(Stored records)
▼
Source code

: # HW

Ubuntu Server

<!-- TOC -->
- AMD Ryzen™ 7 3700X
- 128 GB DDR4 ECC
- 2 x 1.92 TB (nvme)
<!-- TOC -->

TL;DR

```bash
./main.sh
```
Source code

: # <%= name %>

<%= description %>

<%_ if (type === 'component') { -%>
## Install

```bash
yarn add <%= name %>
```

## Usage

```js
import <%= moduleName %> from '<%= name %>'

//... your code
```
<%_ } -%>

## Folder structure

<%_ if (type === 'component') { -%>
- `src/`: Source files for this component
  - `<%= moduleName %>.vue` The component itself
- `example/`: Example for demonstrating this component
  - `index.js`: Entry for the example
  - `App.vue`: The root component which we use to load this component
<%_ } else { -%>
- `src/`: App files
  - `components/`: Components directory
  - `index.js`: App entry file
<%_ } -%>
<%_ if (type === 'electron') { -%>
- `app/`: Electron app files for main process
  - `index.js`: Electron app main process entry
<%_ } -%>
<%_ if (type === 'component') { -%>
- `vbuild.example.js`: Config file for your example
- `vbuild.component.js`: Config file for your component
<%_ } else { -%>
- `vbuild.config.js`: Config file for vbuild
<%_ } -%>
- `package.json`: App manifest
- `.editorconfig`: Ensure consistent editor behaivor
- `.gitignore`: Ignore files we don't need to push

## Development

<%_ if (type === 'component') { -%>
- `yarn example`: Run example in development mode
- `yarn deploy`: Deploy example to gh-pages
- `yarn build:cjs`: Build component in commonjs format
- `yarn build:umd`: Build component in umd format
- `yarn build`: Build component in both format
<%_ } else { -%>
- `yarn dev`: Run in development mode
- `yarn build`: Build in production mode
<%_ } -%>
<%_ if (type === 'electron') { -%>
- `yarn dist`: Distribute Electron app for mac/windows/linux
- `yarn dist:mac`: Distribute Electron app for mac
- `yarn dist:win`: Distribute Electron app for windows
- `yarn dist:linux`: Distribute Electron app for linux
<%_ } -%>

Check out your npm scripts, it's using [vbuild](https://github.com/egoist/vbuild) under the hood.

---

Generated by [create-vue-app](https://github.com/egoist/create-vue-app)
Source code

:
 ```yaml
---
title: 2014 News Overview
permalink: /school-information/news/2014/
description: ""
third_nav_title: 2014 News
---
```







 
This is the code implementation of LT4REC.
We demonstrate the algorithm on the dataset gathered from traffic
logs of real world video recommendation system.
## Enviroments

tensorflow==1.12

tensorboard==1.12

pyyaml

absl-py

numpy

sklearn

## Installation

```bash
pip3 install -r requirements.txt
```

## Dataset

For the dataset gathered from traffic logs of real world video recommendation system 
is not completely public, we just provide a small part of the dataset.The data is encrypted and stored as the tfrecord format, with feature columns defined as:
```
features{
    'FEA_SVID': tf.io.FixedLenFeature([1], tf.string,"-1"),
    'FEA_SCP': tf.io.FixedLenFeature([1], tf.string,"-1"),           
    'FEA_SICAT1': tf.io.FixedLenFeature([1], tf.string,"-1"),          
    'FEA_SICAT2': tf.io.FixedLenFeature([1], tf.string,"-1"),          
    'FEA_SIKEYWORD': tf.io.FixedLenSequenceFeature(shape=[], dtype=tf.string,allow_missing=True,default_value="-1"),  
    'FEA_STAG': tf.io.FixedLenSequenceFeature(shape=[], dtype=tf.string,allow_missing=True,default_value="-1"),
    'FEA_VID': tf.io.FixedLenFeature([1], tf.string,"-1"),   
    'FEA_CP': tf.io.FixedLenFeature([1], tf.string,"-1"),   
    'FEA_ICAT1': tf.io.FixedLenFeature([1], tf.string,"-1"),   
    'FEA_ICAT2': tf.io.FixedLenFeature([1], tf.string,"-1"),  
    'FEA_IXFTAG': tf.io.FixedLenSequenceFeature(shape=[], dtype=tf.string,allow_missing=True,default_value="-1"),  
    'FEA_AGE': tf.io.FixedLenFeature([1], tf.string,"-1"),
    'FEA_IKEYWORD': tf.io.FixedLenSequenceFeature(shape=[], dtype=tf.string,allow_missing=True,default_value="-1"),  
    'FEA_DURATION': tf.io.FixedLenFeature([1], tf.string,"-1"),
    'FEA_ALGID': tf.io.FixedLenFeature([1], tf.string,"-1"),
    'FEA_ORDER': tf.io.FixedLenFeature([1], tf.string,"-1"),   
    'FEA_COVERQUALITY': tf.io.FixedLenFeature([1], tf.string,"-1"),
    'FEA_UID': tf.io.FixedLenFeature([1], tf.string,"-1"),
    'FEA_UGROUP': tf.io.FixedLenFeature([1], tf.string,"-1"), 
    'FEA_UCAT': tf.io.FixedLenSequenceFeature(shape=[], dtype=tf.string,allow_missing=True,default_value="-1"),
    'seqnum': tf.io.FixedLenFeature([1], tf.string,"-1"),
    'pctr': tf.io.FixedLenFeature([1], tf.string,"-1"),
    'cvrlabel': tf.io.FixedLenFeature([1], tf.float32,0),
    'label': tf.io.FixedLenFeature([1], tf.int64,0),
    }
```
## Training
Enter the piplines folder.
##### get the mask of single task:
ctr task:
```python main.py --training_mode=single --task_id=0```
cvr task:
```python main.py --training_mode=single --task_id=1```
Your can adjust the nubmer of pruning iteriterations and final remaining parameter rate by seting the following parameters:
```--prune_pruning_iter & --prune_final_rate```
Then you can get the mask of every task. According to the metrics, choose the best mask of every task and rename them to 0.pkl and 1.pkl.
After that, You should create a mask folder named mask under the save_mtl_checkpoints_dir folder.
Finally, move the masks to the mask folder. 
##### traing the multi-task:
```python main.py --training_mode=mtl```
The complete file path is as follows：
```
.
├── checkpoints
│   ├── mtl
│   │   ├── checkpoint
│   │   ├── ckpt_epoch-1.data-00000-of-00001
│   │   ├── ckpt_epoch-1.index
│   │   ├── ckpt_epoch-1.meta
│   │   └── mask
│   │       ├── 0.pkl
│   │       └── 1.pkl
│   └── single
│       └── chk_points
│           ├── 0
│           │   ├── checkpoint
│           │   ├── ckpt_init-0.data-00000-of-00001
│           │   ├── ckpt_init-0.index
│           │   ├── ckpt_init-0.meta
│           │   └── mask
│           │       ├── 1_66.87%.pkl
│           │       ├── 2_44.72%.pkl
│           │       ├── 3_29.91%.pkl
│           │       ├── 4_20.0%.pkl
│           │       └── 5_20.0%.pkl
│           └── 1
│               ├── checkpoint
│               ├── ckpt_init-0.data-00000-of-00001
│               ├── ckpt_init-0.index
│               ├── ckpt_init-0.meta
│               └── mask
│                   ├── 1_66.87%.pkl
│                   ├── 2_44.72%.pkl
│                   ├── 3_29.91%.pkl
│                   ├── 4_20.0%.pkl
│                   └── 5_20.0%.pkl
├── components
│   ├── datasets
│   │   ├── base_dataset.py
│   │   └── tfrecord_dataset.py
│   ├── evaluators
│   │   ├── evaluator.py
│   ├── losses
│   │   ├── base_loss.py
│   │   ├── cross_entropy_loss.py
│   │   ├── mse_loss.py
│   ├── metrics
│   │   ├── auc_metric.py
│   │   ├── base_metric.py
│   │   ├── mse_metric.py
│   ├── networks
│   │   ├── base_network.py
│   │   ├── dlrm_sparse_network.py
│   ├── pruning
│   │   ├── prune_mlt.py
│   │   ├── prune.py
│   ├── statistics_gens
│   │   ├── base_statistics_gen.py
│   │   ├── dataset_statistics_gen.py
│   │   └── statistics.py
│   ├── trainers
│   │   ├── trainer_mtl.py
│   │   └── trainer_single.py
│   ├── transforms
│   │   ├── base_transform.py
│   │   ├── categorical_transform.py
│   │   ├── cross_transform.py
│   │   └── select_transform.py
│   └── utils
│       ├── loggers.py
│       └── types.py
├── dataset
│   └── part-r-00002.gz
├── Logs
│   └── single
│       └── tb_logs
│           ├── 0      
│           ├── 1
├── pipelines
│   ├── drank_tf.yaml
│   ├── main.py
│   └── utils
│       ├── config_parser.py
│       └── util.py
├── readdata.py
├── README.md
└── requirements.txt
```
▲
> _Instructions to follow_
Your reply must contain exactly the lines from the first line of the data through the line holding "in commonjs format", and nothing more.

> _Completed exercise_
Source code

: # HW

Ubuntu Server

<!-- TOC -->
- AMD Ryzen™ 7 3700X
- 128 GB DDR4 ECC
- 2 x 1.92 TB (nvme)
<!-- TOC -->

TL;DR

```bash
./main.sh
```
Source code

: # <%= name %>

<%= description %>

<%_ if (type === 'component') { -%>
## Install

```bash
yarn add <%= name %>
```

## Usage

```js
import <%= moduleName %> from '<%= name %>'

//... your code
```
<%_ } -%>

## Folder structure

<%_ if (type === 'component') { -%>
- `src/`: Source files for this component
  - `<%= moduleName %>.vue` The component itself
- `example/`: Example for demonstrating this component
  - `index.js`: Entry for the example
  - `App.vue`: The root component which we use to load this component
<%_ } else { -%>
- `src/`: App files
  - `components/`: Components directory
  - `index.js`: App entry file
<%_ } -%>
<%_ if (type === 'electron') { -%>
- `app/`: Electron app files for main process
  - `index.js`: Electron app main process entry
<%_ } -%>
<%_ if (type === 'component') { -%>
- `vbuild.example.js`: Config file for your example
- `vbuild.component.js`: Config file for your component
<%_ } else { -%>
- `vbuild.config.js`: Config file for vbuild
<%_ } -%>
- `package.json`: App manifest
- `.editorconfig`: Ensure consistent editor behaivor
- `.gitignore`: Ignore files we don't need to push

## Development

<%_ if (type === 'component') { -%>
- `yarn example`: Run example in development mode
- `yarn deploy`: Deploy example to gh-pages
- `yarn build:cjs`: Build component in commonjs format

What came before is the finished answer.